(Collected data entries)
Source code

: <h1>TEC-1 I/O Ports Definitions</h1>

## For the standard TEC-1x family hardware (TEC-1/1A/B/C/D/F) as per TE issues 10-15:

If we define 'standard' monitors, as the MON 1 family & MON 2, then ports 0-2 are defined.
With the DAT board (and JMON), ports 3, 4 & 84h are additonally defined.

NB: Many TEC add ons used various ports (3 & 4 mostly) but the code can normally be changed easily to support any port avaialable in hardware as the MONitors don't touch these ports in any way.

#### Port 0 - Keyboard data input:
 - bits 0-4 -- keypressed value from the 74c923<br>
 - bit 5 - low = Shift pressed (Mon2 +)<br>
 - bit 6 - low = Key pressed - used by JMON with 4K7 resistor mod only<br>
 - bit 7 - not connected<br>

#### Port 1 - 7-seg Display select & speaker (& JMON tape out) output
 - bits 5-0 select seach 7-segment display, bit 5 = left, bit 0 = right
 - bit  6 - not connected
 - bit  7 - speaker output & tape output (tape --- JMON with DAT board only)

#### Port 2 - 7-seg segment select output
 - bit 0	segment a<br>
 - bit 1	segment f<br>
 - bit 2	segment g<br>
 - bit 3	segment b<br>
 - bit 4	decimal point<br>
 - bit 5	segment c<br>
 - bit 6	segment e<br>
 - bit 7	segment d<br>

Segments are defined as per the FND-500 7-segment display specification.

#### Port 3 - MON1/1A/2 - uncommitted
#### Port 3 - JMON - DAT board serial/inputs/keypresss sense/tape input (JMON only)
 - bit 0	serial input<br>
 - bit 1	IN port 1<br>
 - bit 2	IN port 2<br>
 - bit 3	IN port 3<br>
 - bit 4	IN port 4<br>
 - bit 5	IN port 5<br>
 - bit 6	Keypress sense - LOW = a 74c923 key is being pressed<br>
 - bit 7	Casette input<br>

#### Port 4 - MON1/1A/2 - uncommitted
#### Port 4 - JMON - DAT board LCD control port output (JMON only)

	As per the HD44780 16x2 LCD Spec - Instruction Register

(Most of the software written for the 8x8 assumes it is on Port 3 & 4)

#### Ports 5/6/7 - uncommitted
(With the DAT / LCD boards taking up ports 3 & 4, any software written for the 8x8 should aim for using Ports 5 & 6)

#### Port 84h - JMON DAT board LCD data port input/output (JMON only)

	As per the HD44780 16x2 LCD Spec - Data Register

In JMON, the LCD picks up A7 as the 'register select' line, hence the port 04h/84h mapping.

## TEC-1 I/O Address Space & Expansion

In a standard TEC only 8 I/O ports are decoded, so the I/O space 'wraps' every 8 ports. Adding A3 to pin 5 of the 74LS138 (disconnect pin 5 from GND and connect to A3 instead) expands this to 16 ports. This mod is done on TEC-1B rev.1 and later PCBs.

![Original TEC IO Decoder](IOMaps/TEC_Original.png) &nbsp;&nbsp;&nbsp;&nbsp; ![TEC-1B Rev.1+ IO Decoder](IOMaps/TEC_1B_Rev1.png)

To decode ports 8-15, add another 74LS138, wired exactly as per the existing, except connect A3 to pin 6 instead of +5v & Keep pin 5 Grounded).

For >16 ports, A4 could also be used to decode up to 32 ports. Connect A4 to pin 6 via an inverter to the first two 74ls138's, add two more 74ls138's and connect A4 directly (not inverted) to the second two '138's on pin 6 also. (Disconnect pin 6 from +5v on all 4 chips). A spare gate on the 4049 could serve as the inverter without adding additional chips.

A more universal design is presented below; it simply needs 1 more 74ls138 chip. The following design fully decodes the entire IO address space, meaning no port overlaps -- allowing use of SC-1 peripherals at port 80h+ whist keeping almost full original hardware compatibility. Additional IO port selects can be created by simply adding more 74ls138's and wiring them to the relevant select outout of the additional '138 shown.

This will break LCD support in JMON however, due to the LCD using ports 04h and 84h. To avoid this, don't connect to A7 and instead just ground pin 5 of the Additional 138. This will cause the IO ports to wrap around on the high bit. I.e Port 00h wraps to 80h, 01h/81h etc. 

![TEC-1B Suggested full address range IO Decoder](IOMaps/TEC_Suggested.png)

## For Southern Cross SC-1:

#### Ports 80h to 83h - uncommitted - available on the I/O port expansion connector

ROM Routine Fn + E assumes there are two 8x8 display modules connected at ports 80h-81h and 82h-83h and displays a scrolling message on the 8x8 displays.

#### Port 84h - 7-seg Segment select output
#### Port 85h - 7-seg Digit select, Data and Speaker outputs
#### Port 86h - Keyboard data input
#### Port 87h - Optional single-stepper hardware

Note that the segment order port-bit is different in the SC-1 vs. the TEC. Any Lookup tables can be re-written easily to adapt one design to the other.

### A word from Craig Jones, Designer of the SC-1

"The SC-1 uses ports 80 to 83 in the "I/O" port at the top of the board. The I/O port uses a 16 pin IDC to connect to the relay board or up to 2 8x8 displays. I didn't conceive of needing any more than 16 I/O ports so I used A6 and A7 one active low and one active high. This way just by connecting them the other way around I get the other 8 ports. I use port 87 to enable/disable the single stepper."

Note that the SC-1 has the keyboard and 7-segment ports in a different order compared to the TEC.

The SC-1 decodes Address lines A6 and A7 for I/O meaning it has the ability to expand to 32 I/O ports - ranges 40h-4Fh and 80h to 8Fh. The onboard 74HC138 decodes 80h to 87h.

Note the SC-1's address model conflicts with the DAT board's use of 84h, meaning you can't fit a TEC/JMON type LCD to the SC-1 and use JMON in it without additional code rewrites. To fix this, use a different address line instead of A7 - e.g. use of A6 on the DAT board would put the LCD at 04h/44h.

WORK TO BE COMPLETED: Print the records above verbatim from their first line to the line containing "With the DAT board (and", both included, and stop there.

TASK OUTPUT:
Source code

: <h1>TEC-1 I/O Ports Definitions</h1>

## For the standard TEC-1x family hardware (TEC-1/1A/B/C/D/F) as per TE issues 10-15:

If we define 'standard' monitors, as the MON 1 family & MON 2, then ports 0-2 are defined.
With the DAT board (and JMON), ports 3, 4 & 84h are additonally defined.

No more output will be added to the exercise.